Потом всё равно перевернешься.

Вот и встретимся.

Вот всё и устроится.

Боже, как прекрасно это было бы!

Витюшенька, любимый.

Женечка, единственный.

Люби меня, как я тебя 

В углу были навалены кучей бронежилеты, он сразу облюбовал это место и пристроился там, как только взлетели. Ложе получилось жестковатое, но все равно удобное для полета. В этом треклятом сарае ничего придумать было нельзя. Он положил автомат рядом на пол, развязал шнурки ботинок, расстегнул новенький бушлат, одолженный вояками, и тут же начал дремать. И, как всегда в последнее время, когда в газетах замелькало название Города, в дремоту немедленно явилось воспоминание, возобновился бесконечный просмотр этого старого фильма, жестокой мелодрамы, оставившей на его жизни шрам, какой бывает от черепных ранений, – глубокий, уродливый... Такая вмятина осталась на лбу одного парня из пятого отдела после Ашхабада – вышел из госпиталя через три месяца и сразу уволился, но все успели его увидеть, рассмотреть глубокую вмятину над правой бровью, уходящую под волосы как бы пробором, и выслушать рассказ о поднимающемся прямо в глаза стволе обреза. Теперешнее воспоминание было не болезненно, а скорее приятно – так же, наверное, как трогать, растирать, почесывать старый шрам...

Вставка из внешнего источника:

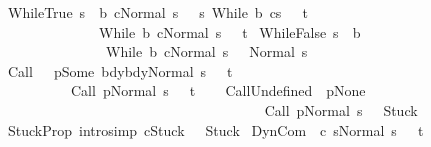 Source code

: \begin{isabellebody}
\isanewline
{\isacharbar}\ WhileTrue{\isacharcolon}\ {\isachardoublequoteopen}{\isasymlbrakk}s\ {\isasymin}\ b{\isacharsemicolon}\ {\isasymGamma}{\isasymturnstile}{\isasymlangle}c{\isacharcomma}Normal\ s{\isasymrangle}\ {\isasymRightarrow}\ \ s{\isacharprime}{\isacharsemicolon}\ {\isasymGamma}{\isasymturnstile}{\isasymlangle}While\ b\ c{\isacharcomma}s{\isacharprime}{\isasymrangle}\ {\isasymRightarrow}\ \ t{\isasymrbrakk}\ \isanewline
\ \ \ \ \ \ \ \ \ \ \ \ \ \ {\isasymLongrightarrow}\ \ \isanewline
\ \ \ \ \ \ \ \ \ \ \ \ \ \ {\isasymGamma}{\isasymturnstile}{\isasymlangle}While\ b\ c{\isacharcomma}Normal\ s{\isasymrangle}\ {\isasymRightarrow}\ \ t{\isachardoublequoteclose}\isanewline
\isanewline
{\isacharbar}\ WhileFalse{\isacharcolon}\ {\isachardoublequoteopen}{\isasymlbrakk}s\ {\isasymnotin}\ b{\isasymrbrakk}\ \isanewline
\ \ \ \ \ \ \ \ \ \ \ \ \ \ \ {\isasymLongrightarrow}\ \ \isanewline
\ \ \ \ \ \ \ \ \ \ \ \ \ \ \ {\isasymGamma}{\isasymturnstile}{\isasymlangle}While\ b\ c{\isacharcomma}Normal\ s{\isasymrangle}\ {\isasymRightarrow}\ \ Normal\ s{\isachardoublequoteclose}\isanewline
\isanewline
{\isacharbar}\ Call{\isacharcolon}\ \ {\isachardoublequoteopen}{\isasymlbrakk}{\isasymGamma}\ p{\isacharequal}Some\ bdy{\isacharsemicolon}{\isasymGamma}{\isasymturnstile}{\isasymlangle}bdy{\isacharcomma}Normal\ s{\isasymrangle}\ {\isasymRightarrow}\ \ t{\isasymrbrakk}\ \isanewline
\ \ \ \ \ \ \ \ \ \ {\isasymLongrightarrow}\ \isanewline
\ \ \ \ \ \ \ \ \ \ {\isasymGamma}{\isasymturnstile}{\isasymlangle}Call\ p{\isacharcomma}Normal\ s{\isasymrangle}\ {\isasymRightarrow}\ \ t{\isachardoublequoteclose}\isanewline
\ \ \isanewline
{\isacharbar}\ CallUndefined{\isacharcolon}\ {\isachardoublequoteopen}{\isasymlbrakk}{\isasymGamma}\ p{\isacharequal}None{\isasymrbrakk}\ \isanewline
\ \ \ \ \ \ \ \ \ \ \ \ \ \ \ \ \ \ {\isasymLongrightarrow}\ \isanewline
\ \ \ \ \ \ \ \ \ \ \ \ \ \ \ \ \ \ {\isasymGamma}{\isasymturnstile}{\isasymlangle}Call\ p{\isacharcomma}Normal\ s{\isasymrangle}\ {\isasymRightarrow}\ \ Stuck{\isachardoublequoteclose}\isanewline
\isanewline
{\isacharbar}\ StuckProp\ {\isacharbrackleft}intro{\isacharcomma}simp{\isacharbrackright}{\isacharcolon}\ {\isachardoublequoteopen}{\isasymGamma}{\isasymturnstile}{\isasymlangle}c{\isacharcomma}Stuck{\isasymrangle}\ {\isasymRightarrow}\ \ Stuck{\isachardoublequoteclose}\isanewline
\isanewline
{\isacharbar}\ DynCom{\isacharcolon}\ \ {\isachardoublequoteopen}{\isasymlbrakk}{\isasymGamma}{\isasymturnstile}{\isasymlangle}{\isacharparenleft}c\ s{\isacharparenright}{\isacharcomma}Normal\ s{\isasymrangle}\ {\isasymRightarrow}\ \ t{\isasymrbrakk}\ \isanewline

\end{isabellebody}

В семьдесят четвертом его перевели наконец в Город, заметило начальство старательного парня из самой паршивой среди районных прокуратур. Дали комнату в общаге, набитой ментовской молодью, донашивающей по вечерам в качестве шлафроков армейские ватники и тельняшки: холод был в двухэтажной развалюхе – части старых торговых рядов – адский; выделили двухметровый кабинетик, ровно половину которого занимал могучий сейф столетнего возраста с бронзовыми вензелями и колонками; зарплата повысилась на тридцатку, почувствовал себя обеспеченным человеком; появились новые знакомые среди областной юридической элиты – адвокаты, прокуроры, начальники райотдела и отделов областного управления милиции; наконец, и просто областное начальство среднего и чуть выше среднего ранга стало замечать и время от времени то на пару дней актива в лесном профилактории прихватывать, то просто на отдых в конце недели – попариться, передохнуть за рюмкой после трудов праведных.